The database includes variant columns for current and reported DNA and protein annotation, variant pathogenicity, allele frequency, functional data, and references. A column “origin” shows if the variant was reported as a “germline,” “somatic,” or “experimental” variant (e.g., designed for and/or tested in a functional assay). For patient-related data, columns are included for age of diagnosis, polyp number, presence of CRC, submitter information, and a remark column for extracolonic features etc. Unique IDs are available per variant, patient, and family. Patient IDs are used across different CRC gene databases to facilitate linking of information.
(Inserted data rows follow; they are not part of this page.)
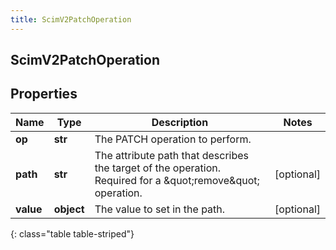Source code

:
 ```yaml
---
title: ScimV2PatchOperation
---
```

## ScimV2PatchOperation

## Properties

|Name | Type | Description | Notes|
|------------ | ------------- | ------------- | -------------|
| **op** | **str** | The PATCH operation to perform. | |
| **path** | **str** | The attribute path that describes the target of the operation. Required for a \&quot;remove\&quot; operation. | [optional] |
| **value** | **object** | The value to set in the path. | [optional] |
{: class="table table-striped"}


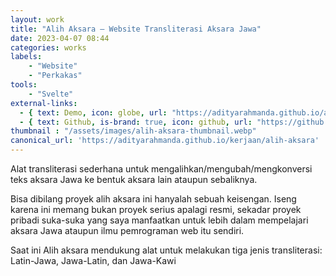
 ```yaml
---
layout: work
title: "Alih Aksara – Website Transliterasi Aksara Jawa"
date: 2023-04-07 08:44
categories: works
labels: 
    - "Website"
    - "Perkakas" 
tools: 
    - "Svelte"
external-links:
  - { text: Demo, icon: globe, url: "https://adityarahmanda.github.io/alih-aksara" }
  - { text: Github, is-brand: true, icon: github, url: "https://github.com/adityarahmanda/alih-aksara" }
thumbnail : "/assets/images/alih-aksara-thumbnail.webp"
canonical_url: 'https://adityarahmanda.github.io/kerjaan/alih-aksara'
---
```

Alat transliterasi sederhana untuk mengalihkan/mengubah/mengkonversi teks aksara Jawa ke bentuk aksara lain ataupun sebaliknya.

<!--excerpt-->

Bisa dibilang proyek alih aksara ini hanyalah sebuah keisengan. Iseng karena ini memang bukan proyek serius apalagi resmi, sekadar proyek pribadi suka-suka yang saya manfaatkan untuk lebih dalam mempelajari aksara Jawa ataupun ilmu pemrograman web itu sendiri.

Saat ini Alih aksara mendukung alat untuk melakukan tiga jenis transliterasi: Latin-Jawa, Jawa-Latin, dan Jawa-Kawi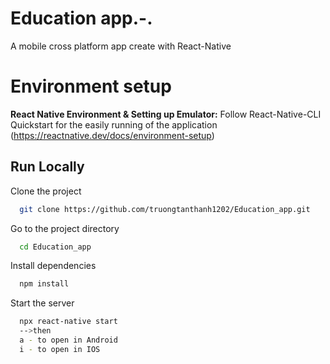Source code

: # Education app.-. 

A mobile cross platform app create with React-Native


# Environment setup

**React Native Environment & Setting up Emulator:** Follow React-Native-CLI Quickstart for the easily running of the application (https://reactnative.dev/docs/environment-setup)


## Run Locally

Clone the project

```bash
  git clone https://github.com/truongtanthanh1202/Education_app.git
```

Go to the project directory

```bash
  cd Education_app
```

Install dependencies

```bash
  npm install
```

Start the server

```bash
  npx react-native start
  -->then
  a - to open in Android
  i - to open in IOS
```

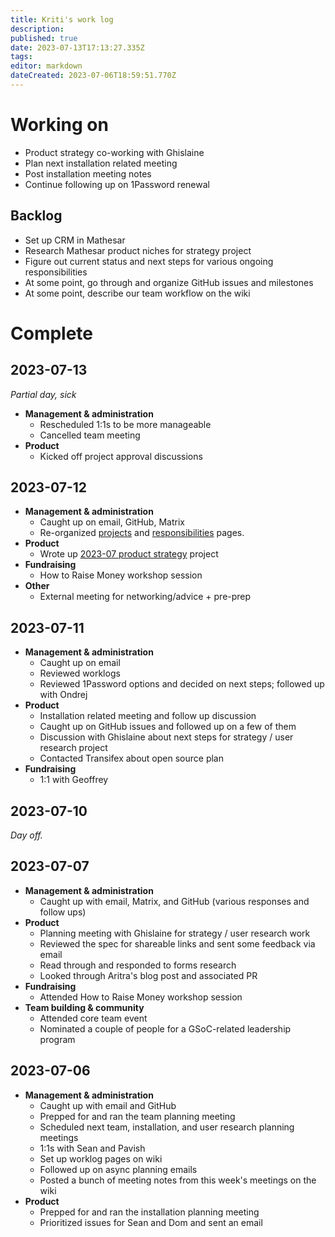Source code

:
 ```yaml
---
title: Kriti's work log
description: 
published: true
date: 2023-07-13T17:13:27.335Z
tags: 
editor: markdown
dateCreated: 2023-07-06T18:59:51.770Z
---
```


# Working on
- Product strategy co-working with Ghislaine
- Plan next installation related meeting
- Post installation meeting notes
- Continue following up on 1Password renewal

## Backlog
- Set up CRM in Mathesar
- Research Mathesar product niches for strategy project
- Figure out current status and next steps for various ongoing responsibilities
- At some point, go through and organize GitHub issues and milestones
- At some point, describe our team workflow on the wiki

# Complete

## 2023-07-13
*Partial day, sick*
- **Management & administration**
  - Rescheduled 1:1s to be more manageable
  - Cancelled team meeting
- **Product**
  - Kicked off project approval discussions
  
## 2023-07-12
- **Management & administration**
  - Caught up on email, GitHub, Matrix
  - Re-organized [projects](/en/projects) and [responsibilities](/en/team/responsibilities) pages.
- **Product**
	- Wrote up [2023-07 product strategy](/en/projects/2023-07-product-strategy) project
- **Fundraising**
  - How to Raise Money workshop session
- **Other**
	- External meeting for networking/advice + pre-prep

## 2023-07-11
- **Management & administration**
  - Caught up on email
  - Reviewed worklogs
  - Reviewed 1Password options and decided on next steps; followed up with Ondrej
- **Product**
  - Installation related meeting and follow up discussion
  - Caught up on GitHub issues and followed up on a few of them
  - Discussion with Ghislaine about next steps for strategy / user research project
  - Contacted Transifex about open source plan
- **Fundraising**
  - 1:1 with Geoffrey

## 2023-07-10
*Day off.*

## 2023-07-07
- **Management & administration**
  - Caught up with email, Matrix, and GitHub (various responses and follow ups)
- **Product**
  - Planning meeting with Ghislaine for strategy / user research work 
  - Reviewed the spec for shareable links and sent some feedback via email
  - Read through and responded to forms research
  - Looked through Aritra's blog post and associated PR
- **Fundraising**
  - Attended How to Raise Money workshop session
- **Team building & community**
  - Attended core team event
  - Nominated a couple of people for a GSoC-related leadership program

## 2023-07-06
- **Management & administration**
  - Caught up with email and GitHub
  - Prepped for and ran the team planning meeting
  - Scheduled next team, installation, and user research planning meetings
  - 1:1s with Sean and Pavish
  - Set up worklog pages on wiki
  - Followed up on async planning emails
  - Posted a bunch of meeting notes from this week's meetings on the wiki
- **Product**
  - Prepped for and ran the installation planning meeting
  - Prioritized issues for Sean and Dom and sent an email
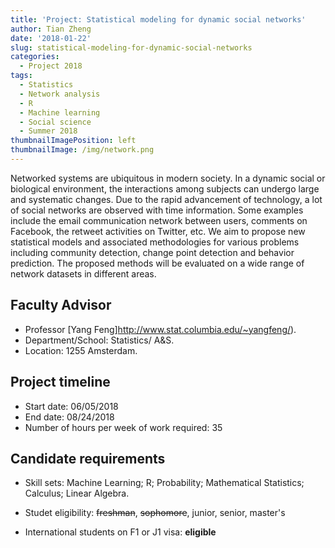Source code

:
 ```yaml
---
title: 'Project: Statistical modeling for dynamic social networks'
author: Tian Zheng
date: '2018-01-22'
slug: statistical-modeling-for-dynamic-social-networks
categories:
  - Project 2018
tags:
  - Statistics
  - Network analysis
  - R
  - Machine learning
  - Social science
  - Summer 2018
thumbnailImagePosition: left
thumbnailImage: /img/network.png
---
```

Networked systems are ubiquitous in  modern society.  In a dynamic social or biological environment, the interactions among subjects can undergo large and systematic changes. Due to the rapid advancement of technology, a lot of social networks are observed with time information. Some examples include the email communication network between users, comments on Facebook, the retweet activities on Twitter, etc.  We aim to propose new statistical models and associated methodologies for various problems including community detection, change point detection and behavior prediction. The proposed methods will be evaluated on a wide range of network datasets in different areas. 

## Faculty Advisor
+ Professor [Yang Feng]http://www.stat.columbia.edu/~yangfeng/).
+ Department/School: Statistics/ A&S.
+ Location: 1255 Amsterdam.

## Project timeline
+ Start date: 06/05/2018
+ End date: 08/24/2018
+ Number of hours per week of work required: 35

## Candidate requirements
+ Skill sets: Machine Learning; R; Probability; Mathematical Statistics; Calculus; Linear Algebra.

+ Studet eligibility: ~~freshman~~, ~~sophomore~~, junior, senior, master's
+ International students on F1 or J1 visa: **eligible**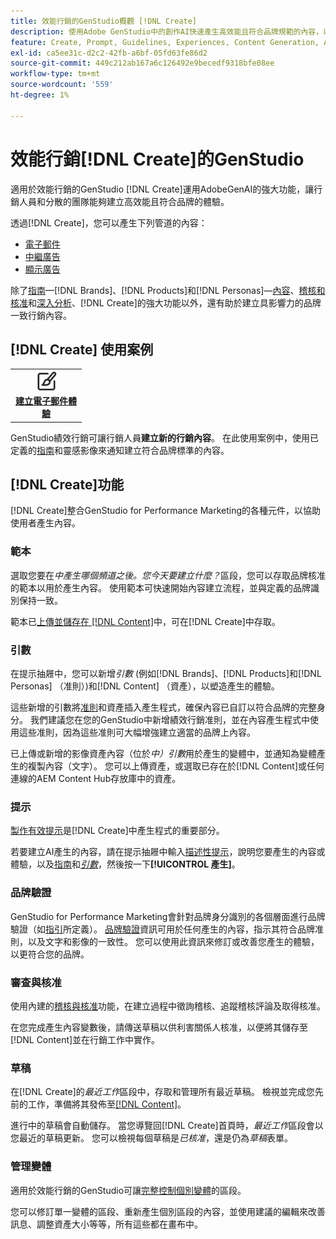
 ```yaml
---
title: 效能行銷的GenStudio概觀 [!DNL Create]
description: 使用Adobe GenStudio中的創作AI快速產生高效能且符合品牌規範的內容，以進行效能行銷 [!DNL Create]。
feature: Create, Prompt, Guidelines, Experiences, Content Generation, Approval
exl-id: ca5ee31c-d2c2-42fb-a6bf-05fd63fe86d2
source-git-commit: 449c212ab167a6c126492e9becedf9318bfe08ee
workflow-type: tm+mt
source-wordcount: '559'
ht-degree: 1%

---
```


# 效能行銷[!DNL Create]的GenStudio

適用於效能行銷的GenStudio [!DNL Create]運用AdobeGenAI的強大功能，讓行銷人員和分散的團隊能夠建立高效能且符合品牌的體驗。

透過[!DNL Create]，您可以產生下列管道的內容：

* [電子郵件](email-experiences.md)
* [中繼廣告](meta-experiences.md)
* [顯示廣告](display-ad-experiences.md)

除了[指南](/help/user-guide/guidelines/overview.md)—[!DNL Brands]、[!DNL Products]和[!DNL Personas]—[內容](/help/user-guide/content/overview.md)、[稽核和核准](/help/user-guide/approvals/overview.md)和[深入分析](/help/user-guide/insights/overview.md)、[!DNL Create]的強大功能以外，還有助於建立具影響力的品牌一致行銷內容。

## [!DNL Create] 使用案例

<table style="table-layout:fixed">
<tr style="border: 0;">
   <td align="center" valign="top" width="100">
      <a href="/help/user-guide/create/create-email-experience.md">
      <img alt="建立新內容" src="../../assets/icons/icon-create.svg" width="35">
      </a>
      <div>
         <a href="/help/user-guide/create/create-email-experience.md">
         <strong>建立電子郵件體驗</strong>
         </a>
      </div>
   </td>
   <!-- <td align="center" valign="top" width="100">
      <a href="/help/user-guide/content/overview.md">
      <img alt="Re-use existing content" src="../../assets/icons/icon-addContent.svg" width="35">
      </a>
      <div>
         <a href="/help/user-guide/content/overview.md">
         <strong>Re-use existing content</strong>
         </a>
      </div>
   </td>
   <td align="center" valign="top" width="100">
      <a href="../create/generate-variants.md">
      <img alt="Generate variants of approved content" src="../../assets/icons/icon-template.svg" width="35">
      </a>
      <div>
         <a href="../create/generate-variants.md">
         <strong>Generate variants of approved content</strong>
         </a>
      </div>
   </td> -->
</tr>
</table>

GenStudio績效行銷可讓行銷人員&#x200B;**建立新的行銷內容**。 在此使用案例中，使用已定義的[指南](/help/user-guide/guidelines/overview.md)和靈感影像來通知建立符合品牌標準的內容。
<!-- * **Re-use existing content** - In this use case, upload an existing email, ad, or image to GenStudio for Performance Marketing and use the power of Adobe generative AI technology to revise and improve existing content.
* **Generate variants of approved content** - In this use case, [generate variations of content that is approved by stakeholders](generate-variants.md) and published to [!DNL Content]. -->

## [!DNL Create]功能

[!DNL Create]整合GenStudio for Performance Marketing的各種元件，以協助使用者產生內容。

### 範本

選取您要在&#x200B;_中產生哪個頻道之後。您今天要建立什麼？_&#x200B;區段，您可以存取品牌核准的範本以用於產生內容。 使用範本可快速開始內容建立流程，並與定義的品牌識別保持一致。

範本已[上傳並儲存在 [!DNL Content]](/help/user-guide/content/overview.md)中，可在[!DNL Create]中存取。

### 引數

在提示抽屜中，您可以新增&#x200B;_引數_ (例如[!DNL Brands]、[!DNL Products]和[!DNL Personas] （准則）)和[!DNL Content] （資產），以塑造產生的體驗。

這些新增的引數將[准則](/help/user-guide/guidelines/overview.md)和資產插入產生程式，確保內容已自訂以符合品牌的完整身分。 我們建議您在您的GenStudio中新增績效行銷准則，並在內容產生程式中使用這些准則，因為這些准則可大幅增強建立適當的品牌上內容。

已上傳或新增的影像資產內容（位於&#x200B;_中）引數_&#x200B;用於產生的變體中，並通知為變體產生的複製內容（文字）。 您可以上傳資產，或選取已存在於[!DNL Content]或任何連線的AEM Content Hub存放庫中的資產。

### 提示

[製作有效提示](/help/user-guide/effective-prompts.md)是[!DNL Create]中產生程式的重要部分。

若要建立AI產生的內容，請在提示抽屜中輸入[描述性提示](/help/user-guide/effective-prompts.md)，說明您要產生的內容或體驗，以及[指南](/help/user-guide/guidelines/overview.md)和&#x200B;[_引數_](#parameters)，然後按一下&#x200B;**[!UICONTROL 產生]**。

### 品牌驗證

GenStudio for Performance Marketing會針對品牌身分識別的各個層面進行品牌驗證（如[指引](/help/user-guide/guidelines/overview.md)所定義）。 [品牌驗證](/help/user-guide/guidelines/brand-validation.md)資訊可用於任何產生的內容，指示其符合品牌准則，以及文字和影像的一致性。 您可以使用此資訊來修訂或改善您產生的體驗，以更符合您的品牌。

### 審查與核准

使用內建的[稽核與核准](/help/user-guide/approvals/overview.md)功能，在建立過程中徵詢稽核、追蹤稽核評論及取得核准。

在您完成產生內容變數後，請傳送草稿以供利害關係人核准，以便將其儲存至[!DNL Content]並在行銷工作中實作。

### 草稿

在[!DNL Create]的&#x200B;_最近工作_&#x200B;區段中，存取和管理所有最近草稿。 檢視並完成您先前的工作，準備將其發佈至[[!DNL Content]](/help/user-guide/content/overview.md)。

進行中的草稿會自動儲存。 當您導覽回[!DNL Create]首頁時，_最近工作_&#x200B;區段會以您最近的草稿更新。 您可以檢視每個草稿是&#x200B;_已核准_，還是仍為&#x200B;_草稿_&#x200B;表單。

### 管理變體

適用於效能行銷的GenStudio可讓[完整控制個別變體](/help/user-guide/create/manage-variants.md)的區段。

您可以修訂單一變體的區段、重新產生個別區段的內容，並使用建議的編輯來改善訊息、調整資產大小等等，所有這些都在畫布中。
Data from functional assays or in silico analysis are displayed in one record per test, similar to (recurrent) occurrences of variants per individual. This format has the advantage that different data types are viewable and searchable within the same database. Specific columns are available for the methods and results, like in the MMR Gene Unclassified Variants Database (Table 2) (www.mmruv.info/) [Ou et al., 2008]. To separate different data types for counting purposes (e.g., of only patient records) the filter options of the software can be used.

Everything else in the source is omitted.